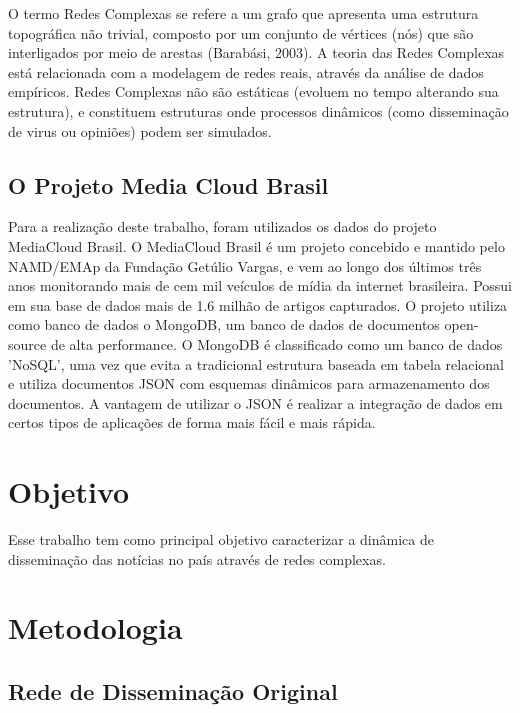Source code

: \documentclass[a4paper,12pt]{article}
\begin{document}
O termo Redes Complexas se refere a um grafo que apresenta uma estrutura topográfica não trivial, composto por um conjunto
 de vértices (nós) que são interligados por meio de arestas (Barabási, 2003). A teoria das Redes Complexas  está relacionada com a modelagem de redes reais, através da 
 análise de dados empíricos. Redes Complexas não são estáticas (evoluem no tempo alterando sua estrutura), e 
 constituem estruturas onde processos dinâmicos (como disseminação de virus ou opiniões) podem ser simulados.
 
\subsection{O Projeto Media Cloud Brasil}

Para a realização deste trabalho, foram utilizados os dados do projeto MediaCloud Brasil. O MediaCloud Brasil é um projeto concebido e mantido pelo
NAMD/EMAp da Fundação Getúlio Vargas, e vem ao longo dos últimos três anos monitorando mais de cem mil veículos de mídia da internet brasileira. Possui em
sua base de dados mais de 1.6 milhão de artigos capturados.
O projeto utiliza como banco de dados o MongoDB, um banco de dados de documentos open-source de alta performance. O MongoDB é classificado como um banco de 
dados 'NoSQL', uma vez que evita a tradicional estrutura  baseada em tabela relacional e utiliza documentos JSON com esquemas dinâmicos para armazenamento 
dos documentos. A vantagem de utilizar o JSON é realizar a integração de dados em certos tipos de aplicações de forma mais fácil e mais rápida.
\section{Objetivo}

Esse trabalho tem como principal objetivo caracterizar a dinâmica de disseminação das notícias no país através de redes complexas.

\section{Metodologia}

\subsection{Rede de Disseminação Original}
\end{document}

Aim of the task>
I'd like the lines above from the one with "constituem estruturas onde" up to and including the one with "NAMD/EMAp da Fundação" copied exactly, with no other lines.

Solution to the exercise>
 constituem estruturas onde processos dinâmicos (como disseminação de virus ou opiniões) podem ser simulados.
 
\subsection{O Projeto Media Cloud Brasil}

Para a realização deste trabalho, foram utilizados os dados do projeto MediaCloud Brasil. O MediaCloud Brasil é um projeto concebido e mantido pelo
NAMD/EMAp da Fundação Getúlio Vargas, e vem ao longo dos últimos três anos monitorando mais de cem mil veículos de mídia da internet brasileira. Possui em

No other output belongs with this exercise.